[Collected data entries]
--

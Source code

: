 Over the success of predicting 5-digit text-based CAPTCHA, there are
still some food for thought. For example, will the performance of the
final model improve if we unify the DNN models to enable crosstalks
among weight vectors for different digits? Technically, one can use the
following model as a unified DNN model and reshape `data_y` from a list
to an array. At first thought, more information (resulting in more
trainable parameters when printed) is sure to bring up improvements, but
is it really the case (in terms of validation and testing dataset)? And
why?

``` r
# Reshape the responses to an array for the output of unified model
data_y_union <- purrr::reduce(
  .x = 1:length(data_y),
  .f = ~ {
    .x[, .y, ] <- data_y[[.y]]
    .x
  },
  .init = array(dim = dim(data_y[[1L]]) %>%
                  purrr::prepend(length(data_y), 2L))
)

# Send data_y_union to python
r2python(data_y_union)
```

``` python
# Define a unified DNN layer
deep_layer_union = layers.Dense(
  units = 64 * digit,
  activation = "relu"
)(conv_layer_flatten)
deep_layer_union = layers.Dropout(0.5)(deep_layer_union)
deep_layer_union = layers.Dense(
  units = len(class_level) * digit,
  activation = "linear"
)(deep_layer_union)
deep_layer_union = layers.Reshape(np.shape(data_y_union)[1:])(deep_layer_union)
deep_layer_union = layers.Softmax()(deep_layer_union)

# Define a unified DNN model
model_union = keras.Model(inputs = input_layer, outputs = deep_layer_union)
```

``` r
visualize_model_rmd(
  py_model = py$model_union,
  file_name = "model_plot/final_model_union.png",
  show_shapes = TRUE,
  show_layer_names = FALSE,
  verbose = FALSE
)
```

--

◆ **Work instructions**
In this exercise, the data above is to be printed exactly.

◆ **Task answer**
Source code

: Over the success of predicting 5-digit text-based CAPTCHA, there are
still some food for thought. For example, will the performance of the
final model improve if we unify the DNN models to enable crosstalks
among weight vectors for different digits? Technically, one can use the
following model as a unified DNN model and reshape `data_y` from a list
to an array. At first thought, more information (resulting in more
trainable parameters when printed) is sure to bring up improvements, but
is it really the case (in terms of validation and testing dataset)? And
why?

``` r
# Reshape the responses to an array for the output of unified model
data_y_union <- purrr::reduce(
  .x = 1:length(data_y),
  .f = ~ {
    .x[, .y, ] <- data_y[[.y]]
    .x
  },
  .init = array(dim = dim(data_y[[1L]]) %>%
                  purrr::prepend(length(data_y), 2L))
)

# Send data_y_union to python
r2python(data_y_union)
```

``` python
# Define a unified DNN layer
deep_layer_union = layers.Dense(
  units = 64 * digit,
  activation = "relu"
)(conv_layer_flatten)
deep_layer_union = layers.Dropout(0.5)(deep_layer_union)
deep_layer_union = layers.Dense(
  units = len(class_level) * digit,
  activation = "linear"
)(deep_layer_union)
deep_layer_union = layers.Reshape(np.shape(data_y_union)[1:])(deep_layer_union)
deep_layer_union = layers.Softmax()(deep_layer_union)

# Define a unified DNN model
model_union = keras.Model(inputs = input_layer, outputs = deep_layer_union)
```

``` r
visualize_model_rmd(
  py_model = py$model_union,
  file_name = "model_plot/final_model_union.png",
  show_shapes = TRUE,
  show_layer_names = FALSE,
  verbose = FALSE
)
```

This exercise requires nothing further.